Although the reasons behind the re-application process are motivated (i.e., to ensure that all institutions operating in the market have been subject to the same harmonised application process), we believe there may be a risk that such re-application process will be costly and may require extensive resources from the applicant. As we see it, specific measures should therefore be taken in this regard to ensure that the re-application process for such institutions will not be unnecessary time consuming or costly. To ensure a harmonised process for the granting of licenses under any such re-application processes, it may also be appropriate to impose to competent authorities a time limit for the authorisation process to be concluded, after the receipt of all the information required for the decision.

Improve (direct or indirect) access to payment systems and bank accounts for non-bank PSPs

The overall purpose of the PSR is to achieve a more even playing field between banks and non-bank PSPs. Under the PSD2, an obstacle for non-bank PSPs has been their inability to gain direct access to certain payment systems, which has resulted in uneven conditions for non-bank PSPs when operating in the market, thus affecting and obstructing the overall competition between service providers.

PSPs need access to payment systems to provide payment services to users. To ensure equal treatment throughout the Union between the different categories of authorised PSPs, the EU Commission has deemed it necessary to clarify the rules concerning access to payment systems (direct as well as indirect via another participant in that payment system).[12] PSD3 thus amends the EU Settlement Finality Directive (SFD) to allow non-bank PSPs to be direct participants in SFD-designated payment systems. [13] As a result, non-bank PSPs would not need to rely on banks in order to execute payment transactions through such systems.

The Commission has deemed that such access should be subject to requirements that ensure integrity and stability of those payment systems, and the payment system operator should hence carry out a risk assessment of a PSP applying for direct participation, including conducting a risk assessment to examine relevant risks (e.g., settlement risks, operational risks, credit risk, liquidity risk and business risks). In this regard, payment system operators should only reject an application for direct participation by a PSP if the payment service provider is unable to respect the rules of the system or poses an unacceptably high level of risk.[14]

Ending remarks

The proposed content of the PSD3 and PSR indicate that there will be a promising transformation in the digital payment landscape within the Union.

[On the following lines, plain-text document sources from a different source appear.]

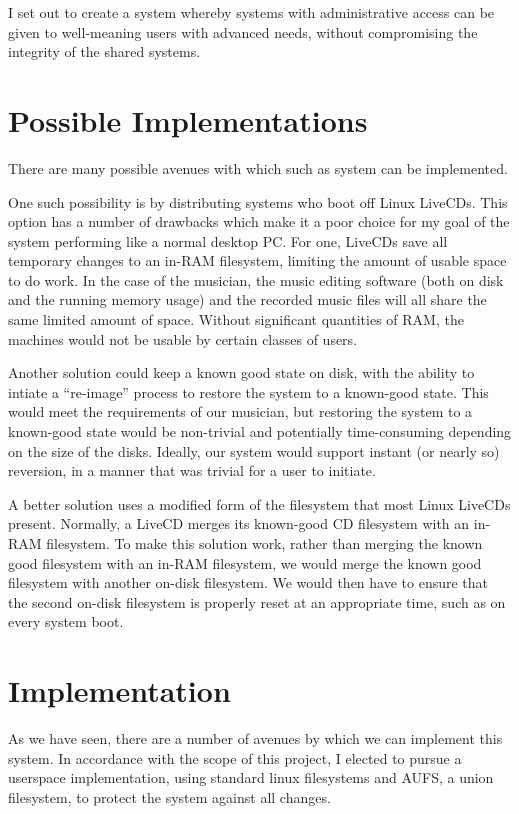 \documentclass[12pt]{article}
\begin{document}
I set out to create a system whereby systems with administrative access
can be given to well-meaning users with advanced needs, without compromising
the integrity of the shared systems. 

\section{Possible Implementations}
There are many possible avenues with which such as system can be implemented.

One such possibility is by distributing systems who boot off Linux LiveCDs.
This option has a number of drawbacks which make it a poor choice for my goal
of the system performing like a normal desktop PC.  For one, LiveCDs save all
temporary changes to an in-RAM filesystem, limiting the amount of usable space
to do work.  In the case of the musician, the music editing software (both on
disk and the running memory usage) and the recorded music files will all
share the same limited amount of space.  Without significant quantities of RAM,
the machines would not be usable by certain classes of users.

Another solution could keep a known good state on disk, with the ability to
intiate a ``re-image'' process to restore the system to a known-good state.
This would meet the requirements of our musician, but restoring the system
to a known-good state would be non-trivial and potentially time-consuming 
depending on the size of the disks.  Ideally, our system would support 
instant (or nearly so) reversion, in a manner that was trivial for a user
to initiate.

A better solution uses a modified form of the filesystem that most Linux 
LiveCDs present. Normally, a LiveCD merges its known-good CD filesystem 
with an in-RAM filesystem. To make this solution work, rather than 
merging the known good filesystem with an in-RAM filesystem, we would 
merge the known good filesystem with another on-disk filesystem.  We would
then have to ensure that the second on-disk filesystem is properly reset 
at an appropriate time, such as on every system boot.

\section{Implementation}

As we have seen, there are a number of avenues by which we can implement this 
system.  In accordance with the scope of this project, I elected to pursue
a userspace implementation, using standard linux filesystems and AUFS, a
union filesystem, to protect the system against all changes.
\end{document}
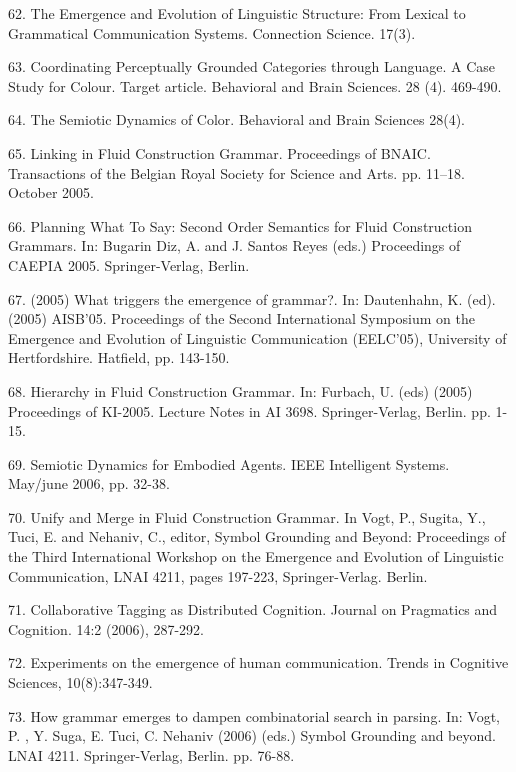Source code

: 62. \citet{Steels:05a} The Emergence and Evolution of Linguistic Structure: From Lexical to Grammatical Communication Systems. Connection Science. 17(3). 

63. \citet{Steels:05b} Coordinating Perceptually Grounded Categories through Language. A Case Study for Colour. Target article. Behavioral and Brain Sciences. 28 (4). 469-490. 

64. \citet{Steels:05c} The Semiotic Dynamics of Color. Behavioral and Brain Sciences 28(4). 

\enlargethispage{1\baselineskip}
65. \citet{Steels:05d} Linking in Fluid Construction Grammar. Proceedings of BNAIC. Transactions of the Belgian Royal Society for 
Science and Arts. pp. 11--18. October 2005.  

66. \citet{Steels:05e} Planning What To Say: Second Order Semantics for Fluid Construction Grammars. 
In: Bugarin Diz, A. and J. Santos Reyes (eds.) Proceedings of CAEPIA 2005. Springer-Verlag, Berlin. 

67. \citet{Steels:05f} (2005) What triggers the emergence of grammar?. In: Dautenhahn, K. (ed). (2005) AISB'05.  Proceedings of the 
Second International Symposium on the Emergence and Evolution of Linguistic Communication (EELC'05), University of Hertfordshire. Hatfield, pp. 143-150. 

68. \citet{Steels:05g} Hierarchy in Fluid Construction Grammar. 
In: Furbach, U. (eds) (2005) Proceedings of KI-2005. Lecture Notes in AI 3698. Springer-Verlag, Berlin. pp. 1-15. 

69. \citet{Steels:06a} Semiotic Dynamics for Embodied Agents. IEEE Intelligent Systems. May/june 2006, pp. 32-38. 

70. \citet{Steels:06b} Unify and Merge in Fluid Construction Grammar. In Vogt, P., Sugita, Y., Tuci, E. and Nehaniv, C., editor, Symbol Grounding and Beyond: Proceedings of the Third International Workshop on the Emergence and Evolution of Linguistic Communication, LNAI 4211, pages 197-223, Springer-Verlag. Berlin. 

71. \citet{Steels:06c} Collaborative Tagging as Distributed Cognition. Journal on 
Pragmatics and Cognition. 14:2 (2006), 287-292. 

72. \citet{Steels:06d} Experiments on the emergence of human communication. Trends in Cognitive Sciences, 10(8):347-349.

73. \citet{Steels:06e} How grammar emerges to dampen combinatorial search in parsing. In: Vogt, P. , Y. Suga, E. Tuci, C. Nehaniv (2006) (eds.) Symbol Grounding and beyond. LNAI 4211. Springer-Verlag, Berlin. pp. 76-88. 

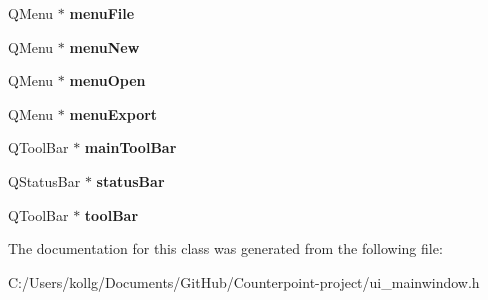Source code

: \begin{DoxyCompactItemize}
\item 
\hypertarget{class_ui___main_window_a7ba84cb4cdd6a12dc83bf4e100bd8d80}{}Q\+Menu $\ast$ {\bfseries menu\+File}\label{class_ui___main_window_a7ba84cb4cdd6a12dc83bf4e100bd8d80}

\item 
\hypertarget{class_ui___main_window_ace6c6ca40028a7bcb6ada6bb864e0941}{}Q\+Menu $\ast$ {\bfseries menu\+New}\label{class_ui___main_window_ace6c6ca40028a7bcb6ada6bb864e0941}

\item 
\hypertarget{class_ui___main_window_adcba5a32ce775ca26d6b10e5affbbff0}{}Q\+Menu $\ast$ {\bfseries menu\+Open}\label{class_ui___main_window_adcba5a32ce775ca26d6b10e5affbbff0}

\item 
\hypertarget{class_ui___main_window_abc8dfc324aee4732812b372fe6733a5f}{}Q\+Menu $\ast$ {\bfseries menu\+Export}\label{class_ui___main_window_abc8dfc324aee4732812b372fe6733a5f}

\item 
\hypertarget{class_ui___main_window_a5172877001c8c7b4e0f6de50421867d1}{}Q\+Tool\+Bar $\ast$ {\bfseries main\+Tool\+Bar}\label{class_ui___main_window_a5172877001c8c7b4e0f6de50421867d1}

\item 
\hypertarget{class_ui___main_window_a50fa481337604bcc8bf68de18ab16ecd}{}Q\+Status\+Bar $\ast$ {\bfseries status\+Bar}\label{class_ui___main_window_a50fa481337604bcc8bf68de18ab16ecd}

\item 
\hypertarget{class_ui___main_window_ab84dc49349f514d7b7d3fe8e78de069b}{}Q\+Tool\+Bar $\ast$ {\bfseries tool\+Bar}\label{class_ui___main_window_ab84dc49349f514d7b7d3fe8e78de069b}

\end{DoxyCompactItemize}


The documentation for this class was generated from the following file\+:\begin{DoxyCompactItemize}
\item 
C\+:/\+Users/kollg/\+Documents/\+Git\+Hub/\+Counterpoint-\/project/ui\+\_\+mainwindow.\+h\end{DoxyCompactItemize}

With a focus on strengthening user protection, conforming license application processes, and expanding access for non-bank PSPs to payment systems, these frameworks set out a solid foundation for creating a more secure, competitive, and innovative payment and financial landscape. However, while these proposals aim to establish and bring significant advantages and clarity for actors in the payment market, their success will, as we see it, be dependent on a balanced and fine-tuned approach being met between consumer protection (including safeguarding security) and the fostering of competition between bank- and non-bank-PSPs. In this regard, we hence see that collaboration and close dialogues are needed between regulatory bodies, financial institutions, and PSPs to ensure a seamless transition into this new regulatory framework, requiring profound involvement from all actors operating in the market.

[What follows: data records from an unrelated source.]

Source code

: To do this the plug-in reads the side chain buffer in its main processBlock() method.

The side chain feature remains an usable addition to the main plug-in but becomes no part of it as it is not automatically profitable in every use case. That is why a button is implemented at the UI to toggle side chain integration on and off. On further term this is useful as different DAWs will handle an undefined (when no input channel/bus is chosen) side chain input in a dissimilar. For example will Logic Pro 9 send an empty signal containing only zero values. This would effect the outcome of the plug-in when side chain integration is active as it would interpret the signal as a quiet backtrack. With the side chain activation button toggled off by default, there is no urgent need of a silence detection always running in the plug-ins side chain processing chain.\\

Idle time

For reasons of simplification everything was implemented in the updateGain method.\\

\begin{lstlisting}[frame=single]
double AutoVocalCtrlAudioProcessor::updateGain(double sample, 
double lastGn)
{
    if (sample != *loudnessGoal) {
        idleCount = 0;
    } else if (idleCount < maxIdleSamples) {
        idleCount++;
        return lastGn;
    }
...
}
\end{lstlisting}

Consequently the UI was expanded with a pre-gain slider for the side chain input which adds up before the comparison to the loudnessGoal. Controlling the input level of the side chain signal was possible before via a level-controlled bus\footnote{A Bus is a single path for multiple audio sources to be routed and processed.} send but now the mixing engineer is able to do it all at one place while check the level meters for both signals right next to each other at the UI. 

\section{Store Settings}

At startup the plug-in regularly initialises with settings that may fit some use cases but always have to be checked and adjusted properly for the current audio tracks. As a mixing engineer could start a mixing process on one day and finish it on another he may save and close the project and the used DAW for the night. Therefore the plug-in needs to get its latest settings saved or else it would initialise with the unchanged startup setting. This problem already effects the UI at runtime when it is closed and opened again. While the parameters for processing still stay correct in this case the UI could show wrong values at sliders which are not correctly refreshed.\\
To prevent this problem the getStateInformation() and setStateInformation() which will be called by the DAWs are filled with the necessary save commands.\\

[1] finance-2022-psd2-review (europa.eu)

[2] A study on the application and impact of Directive (EU) 2015/2366 on Payment Services (PSD2) – Publications Office of the EU (europa.eu)

[3] PSR, Article 59.

[4] PSR, Article 85.

[5] PSR, Recital 118-119.

[6] PSR, Article 87.

[7] PSR, Article 88 and Recital 110.

[8] PSR, Article 35 and 37.

[9] PSR, Article 43.

[10] PSD3, Article 44 and 45.

[11] PSD3, Article 44.

[12] PSR, Recital 34.

[13] PSD3, Article 46.

[14] PSR, Recital 34 and Article 31.